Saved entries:
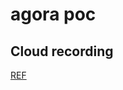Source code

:# agora poc

## Cloud recording

[REF](https://www.section.io/engineering-education/agora-cloud-recording/)
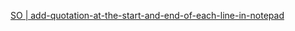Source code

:
[SO | add-quotation-at-the-start-and-end-of-each-line-in-notepad](https://stackoverflow.com/questions/8849357/add-quotation-at-the-start-and-end-of-each-line-in-notepad)
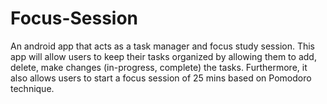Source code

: # Focus-Session
An android app that acts as a task manager and focus study session. This app will allow users to keep their tasks organized by allowing them to add, delete, make changes (in-progress, complete) the tasks. Furthermore, it also allows users to start a focus session of 25 mins based on Pomodoro technique. 
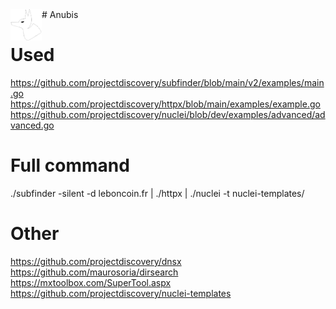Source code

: <img align="left" width="50" height="50" src="Anubis.png" alt="Anubis">
# Anubis



# Used

https://github.com/projectdiscovery/subfinder/blob/main/v2/examples/main.go
https://github.com/projectdiscovery/httpx/blob/main/examples/example.go
https://github.com/projectdiscovery/nuclei/blob/dev/examples/advanced/advanced.go

# Full command

./subfinder -silent -d leboncoin.fr | ./httpx | ./nuclei -t nuclei-templates/


# Other
https://github.com/projectdiscovery/dnsx
https://github.com/maurosoria/dirsearch
https://mxtoolbox.com/SuperTool.aspx
https://github.com/projectdiscovery/nuclei-templates

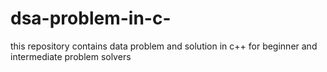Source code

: # dsa-problem-in-c-
this repository contains data problem and solution in c++ for beginner and intermediate problem solvers
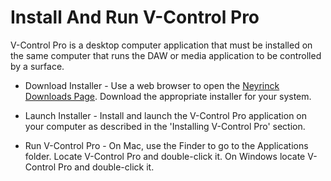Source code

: # Install And Run V-Control Pro

V-Control Pro is a desktop computer application that must be installed on the same computer that runs the DAW or media application to be controlled by a surface.

* Download Installer - Use a web browser to open the [Neyrinck Downloads Page](https://neyrinck.com/downloads/v-control-pro). Download the appropriate installer for your system.

* Launch Installer - Install and launch the V-Control Pro application on your computer as described in the 'Installing V-Control Pro' section.

* Run V-Control Pro - On Mac, use the Finder to go to the Applications folder. Locate V-Control Pro and double-click it. On Windows locate V-Control Pro and double-click it.
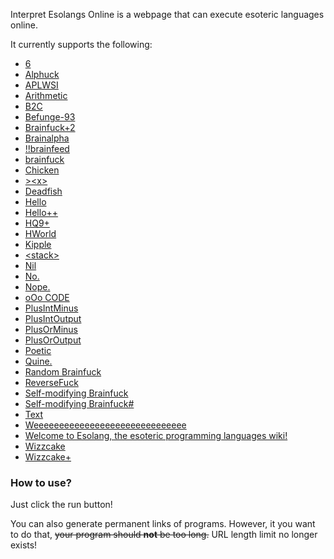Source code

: Interpret Esolangs Online is a webpage that can execute esoteric languages online.

It currently supports the following:
* [6](https://esolangs.org/wiki/6)
* [Alphuck](https://esolangs.org/wiki/Alphuck)
* [APLWSI](https://esolangs.org/wiki/APLWSI)
* [Arithmetic](https://esolangs.org/wiki/Arithmetic)
* [B2C](https://esolangs.org/wiki/B2C)
* [Befunge-93](https://esolangs.org/wiki/Befunge)
* [Brainfuck+2](https://esolangs.org/wiki/Brainfuck%2B2)
* [Brainalpha](https://esolangs.org/wiki/Brainalpha)
* [!!brainfeed](https://esolangs.org/wiki/!!brainfeed)
* [brainfuck](https://esolangs.org/wiki/brainfuck)
* [Chicken](https://esolangs.org/wiki/Chicken)
* [&gt;&lt;x&gt;](https://esolangs.org/wiki/Dead_fish)
* [Deadfish](https://esolangs.org/wiki/Deadfish)
* [Hello](https://esolangs.org/wiki/Hello)
* [Hello++](https://esolangs.org/wiki/Hello%2B%2B)
* [HQ9+](https://esolangs.org/wiki/HQ9%2B)
* [HWorld](https://esolangs.org/wiki/HWorld)
* [Kipple](https://esolangs.org/wiki/Kipple)
* [&lt;stack&gt;](https://esolangs.org/wiki/LstackG)
* [Nil](https://esolangs.org/wiki/Nil)
* [No.](https://esolangs.org/wiki/No%2E)
* [Nope.](https://esolangs.org/wiki/Nope%2E)
* [oOo CODE](https://esolangs.org/wiki/oOo_CODE)
* [PlusIntMinus](https://esolangs.org/wiki/PlusIntMinus)
* [PlusIntOutput](https://esolangs.org/wiki/PlusIntOutput)
* [PlusOrMinus](https://esolangs.org/wiki/PlusOrMinus)
* [PlusOrOutput](https://esolangs.org/wiki/PlusOrOutput)
* [Poetic](https://esolangs.org/wiki/Poetic)
* [Quine.](https://esolangs.org/wiki/Quine_(programming_language))
* [Random Brainfuck](https://esolangs.org/wiki/Random_Brainfuck)
* [ReverseFuck](https://esolangs.org/wiki/ReverseFuck)
* [Self-modifying Brainfuck](https://esolangs.org/wiki/Self-modifying_Brainfuck)
* [Self-modifying Brainfuck#](https://esolangs.org/wiki/Self-modifying_Brainfuck_Sharp)
* [Text](https://esolangs.org/wiki/Text)
* [Weeeeeeeeeeeeeeeeeeeeeeeeeeeeee](https://esolangs.org/wiki/Weeeeeeeeeeeeeeeeeeeeeeeeeeeeee)
* [Welcome to Esolang, the esoteric programming languages wiki!](https://esolangs.org/wiki/Welcome_to_Esolang,_the_esoteric_programming_languages_wiki!)
* [Wizzcake](https://esolangs.org/wiki/Wizzcake)
* [Wizzcake+](https://esolangs.org/wiki/Wizzcake%2B)

### How to use?
Just click the run button!

You can also generate permanent links of programs. However, it you want to do that, <s>your program should **not** be too long.</s> URL length limit no longer exists!
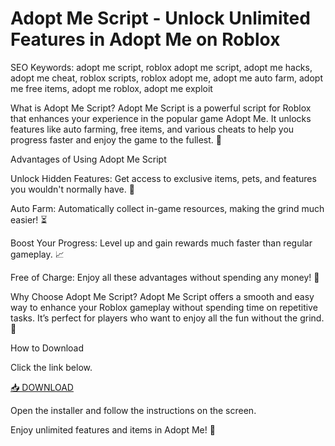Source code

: # Adopt Me Script - Unlock Unlimited Features in Adopt Me on Roblox

SEO Keywords: adopt me script, roblox adopt me script, adopt me hacks, adopt me cheat, roblox scripts, roblox adopt me, adopt me auto farm, adopt me free items, adopt me roblox, adopt me exploit

What is Adopt Me Script?
Adopt Me Script is a powerful script for Roblox that enhances your experience in the popular game Adopt Me. It unlocks features like auto farming, free items, and various cheats to help you progress faster and enjoy the game to the fullest. 🚀

Advantages of Using Adopt Me Script

Unlock Hidden Features: Get access to exclusive items, pets, and features you wouldn't normally have. 🦄

Auto Farm: Automatically collect in-game resources, making the grind much easier! ⏳

Boost Your Progress: Level up and gain rewards much faster than regular gameplay. 📈

Free of Charge: Enjoy all these advantages without spending any money! 💸

Why Choose Adopt Me Script?
Adopt Me Script offers a smooth and easy way to enhance your Roblox gameplay without spending time on repetitive tasks. It’s perfect for players who want to enjoy all the fun without the grind. 🌟

How to Download

Click the link below.

[📥 DOWNLOAD](https://github.com/ladyluck-20009q2/adopt-me-script/releases/download/7v01uebq/Setup.1.1.4.zip)

Open the installer and follow the instructions on the screen.

Enjoy unlimited features and items in Adopt Me! 🎉

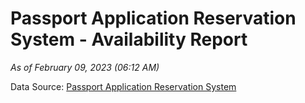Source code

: # Passport Application Reservation System - Availability Report

*As of February 09, 2023 (06:12 AM)*

Data Source: [Passport Application Reservation System](https://eservices.immigration.gov.lk:8443/appointment/pages/reservationApplication.xhtml)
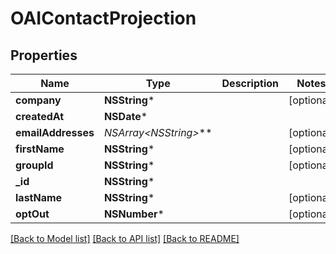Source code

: # OAIContactProjection

## Properties
Name | Type | Description | Notes
------------ | ------------- | ------------- | -------------
**company** | **NSString*** |  | [optional] 
**createdAt** | **NSDate*** |  | 
**emailAddresses** | **NSArray&lt;NSString*&gt;*** |  | [optional] 
**firstName** | **NSString*** |  | [optional] 
**groupId** | **NSString*** |  | [optional] 
**_id** | **NSString*** |  | 
**lastName** | **NSString*** |  | [optional] 
**optOut** | **NSNumber*** |  | [optional] 

[[Back to Model list]](../README#documentation-for-models) [[Back to API list]](../README#documentation-for-api-endpoints) [[Back to README]](../README)


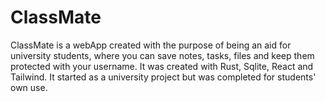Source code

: # ClassMate
ClassMate is a webApp created with the purpose of being an aid for university students, where you can save notes, tasks, files and keep them protected with your username. It was created with Rust, Sqlite, React and Tailwind. It started as a university project but was completed for students' own use. 
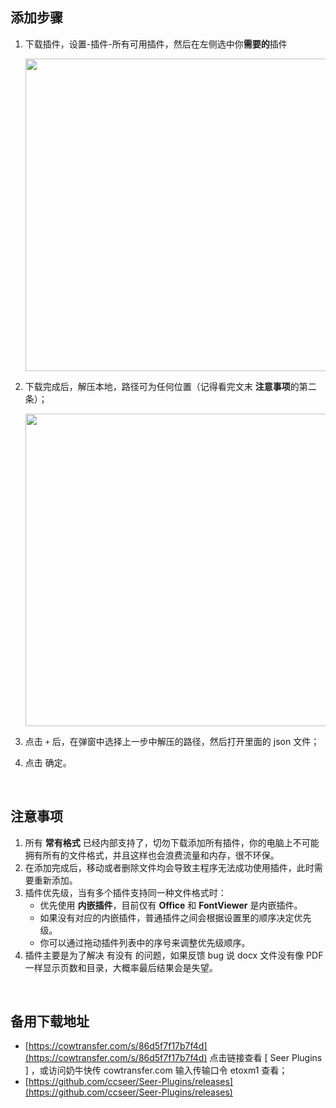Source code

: ## 添加步骤

1. 下载插件，设置-插件-所有可用插件，然后在左侧选中你**需要的**插件

    <img src="https://raw.githubusercontent.com/wiki/ccseer/Seer/res/2022-12-17-17-42-16.png" width="500">

2. 下载完成后，解压本地，路径可为任何位置（记得看完文末 **注意事项**的第二条）；  

    <img src="https://raw.githubusercontent.com/wiki/ccseer/Seer/res/2022-12-17-17-41-40.png" width="500">

3. 点击 `+` 后，在弹窗中选择上一步中解压的路径，然后打开里面的 json 文件；
4. 点击 确定。

<br/>

## 注意事项

1. 所有 **常有格式** 已经内部支持了，切勿下载添加所有插件，你的电脑上不可能拥有所有的文件格式，并且这样也会浪费流量和内存，很不环保。
2. 在添加完成后，移动或者删除文件均会导致主程序无法成功使用插件，此时需要重新添加。
3. 插件优先级，当有多个插件支持同一种文件格式时：
   - 优先使用 **内嵌插件**，目前仅有 **Office** 和 **FontViewer** 是内嵌插件。
   - 如果没有对应的内嵌插件，普通插件之间会根据设置里的顺序决定优先级。
   - 你可以通过拖动插件列表中的序号来调整优先级顺序。
4. 插件主要是为了解决 有没有 的问题，如果反馈 bug 说 docx 文件没有像 PDF 一样显示页数和目录，大概率最后结果会是失望。

<br/>

## 备用下载地址

- [https://cowtransfer.com/s/86d5f7f17b7f4d](https://cowtransfer.com/s/86d5f7f17b7f4d) 点击链接查看 [ Seer Plugins ] ，或访问奶牛快传 cowtransfer.com 输入传输口令 etoxm1 查看；
- [https://github.com/ccseer/Seer-Plugins/releases](https://github.com/ccseer/Seer-Plugins/releases)

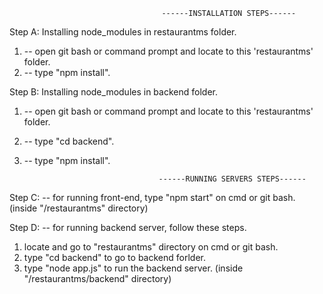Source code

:                                      ------INSTALLATION STEPS------

Step A:  Installing node_modules in restaurantms folder.

 1. --  open git bash or command prompt and locate to this 'restaurantms' folder.
 2. --  type "npm install". 

Step B:  Installing node_modules in backend folder.

 1. --  open git bash or command prompt and locate to this 'restaurantms' folder.
 2. --  type "cd backend".
 3. --  type "npm install".


                                      ------RUNNING SERVERS STEPS------


Step C:
 -- for running front-end, type "npm start" on cmd or git bash.  (inside "/restaurantms" directory) 

Step D:
 -- for running backend server, follow these steps.

 1. locate and go to "restaurantms" directory on cmd or git bash.
 2. type "cd backend"  to go to backend forlder.
 3. type "node app.js" to run the backend server.     (inside "/restaurantms/backend" directory) 

 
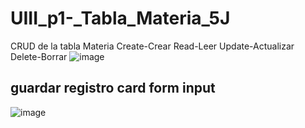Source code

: # UIII_p1-_Tabla_Materia_5J
CRUD de la tabla Materia Create-Crear Read-Leer Update-Actualizar Delete-Borrar
![image](https://github.com/user-attachments/assets/11de82c0-dda1-4bde-bef0-fa19a6cc6b74)
## guardar registro card form input
![image](https://github.com/user-attachments/assets/e8e616b3-7b6c-43ee-8d62-7765195cdd03)
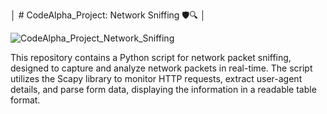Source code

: │   # CodeAlpha_Project: Network Sniffing 🛡️🔍   │

![CodeAlpha_Project_Network_Sniffing](https://c4.wallpaperflare.com/wallpaper/168/815/785/computer-the-room-hacker-the-world-at-night-wallpaper-preview.jpg)

This repository contains a Python script for network packet sniffing, designed to capture and analyze network packets in real-time. The script utilizes the Scapy library to monitor HTTP requests, extract user-agent details, and parse form data, displaying the information in a readable table format.
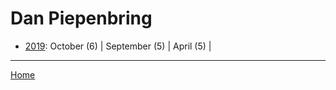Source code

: # Dan Piepenbring

  * [2019](./dan-piepenbring-2019.md): 
      October (6) | 
      September (5) | 
      April (5) | 

----

[Home](../)

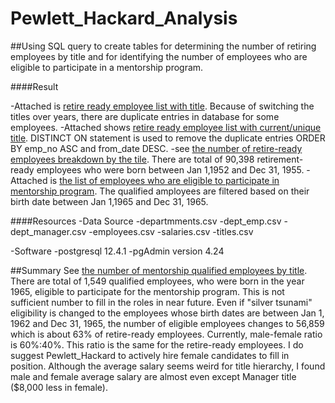 # Pewlett_Hackard_Analysis

##Using SQL query to create tables for determining the number of retiring employees by title and for identifying the number of employees who are eligible to participate in a mentorship program.

####Result

-Attached is [retire ready employee list with title](https://github.com/Yunaka1269/Pewlett_Hackard_Analysis1/blob/main/Data/retirement_titles.csv). Because of switching the titles over years, there are duplicate entries in database for some employees.
-Attached shows [retire ready employee list with current/unique title](https://github.com/Yunaka1269/Pewlett_Hackard_Analysis1/blob/main/Data/unique_titles.csv). DISTINCT ON statement is used to remove the duplicate entries ORDER BY emp_no ASC and from_date DESC. 
-see [the number of retire-ready employees breakdown by the tile](https://github.com/Yunaka1269/Pewlett_Hackard_Analysis1/blob/main/Data/retiring_title.csv). There are total of 90,398 retirement-ready employees who were born between Jan 1,1952 and Dec 31, 1955. 
-Attached is [the list of employees who are eligible to participate in mentorship program](https://github.com/Yunaka1269/Pewlett_Hackard_Analysis1/blob/main/Data/mentorship_eligibility.csv). The qualified amployees are filtered based on their birth date between Jan 1,1965 and Dec 31, 1965.

####Resources
-Data Source
	-departmments.csv
	-dept_emp.csv
	-dept_manager.csv
	-employees.csv
	-salaries.csv
	-titles.csv

-Software
	-postgresql 12.4.1
	-pgAdmin version 4.24
  
##Summary
See [the number of mentorship qualified employees by title](). There are total of 1,549 qualified employees, who were born in the year 1965, eligible to participate for the mentorship program. This is not sufficient number to fill in the roles in near future. Even if "silver tsunami" eligibility is changed to the employees whose birth dates are between Jan 1, 1962 and Dec 31, 1965, the number of eligible employees changes to 56,859 which is about 63% of retire-ready employees. Currently, male-female ratio is 60%:40%. This ratio is the same for the retire-ready employees. I do suggest Pewlett_Hackard to actively hire female candidates to fill in position. Although the average salary seems weird for title hierarchy, I found male and female average salary are almost even except Manager title ($8,000 less in female).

#### [Your instructions]
Report each line in the entries where the string "directory" occurs.

#### [Solution]
 -- for running front-end, type "npm start" on cmd or git bash.  (inside "/restaurantms" directory) 
 1. locate and go to "restaurantms" directory on cmd or git bash.
 3. type "node app.js" to run the backend server.     (inside "/restaurantms/backend" directory) 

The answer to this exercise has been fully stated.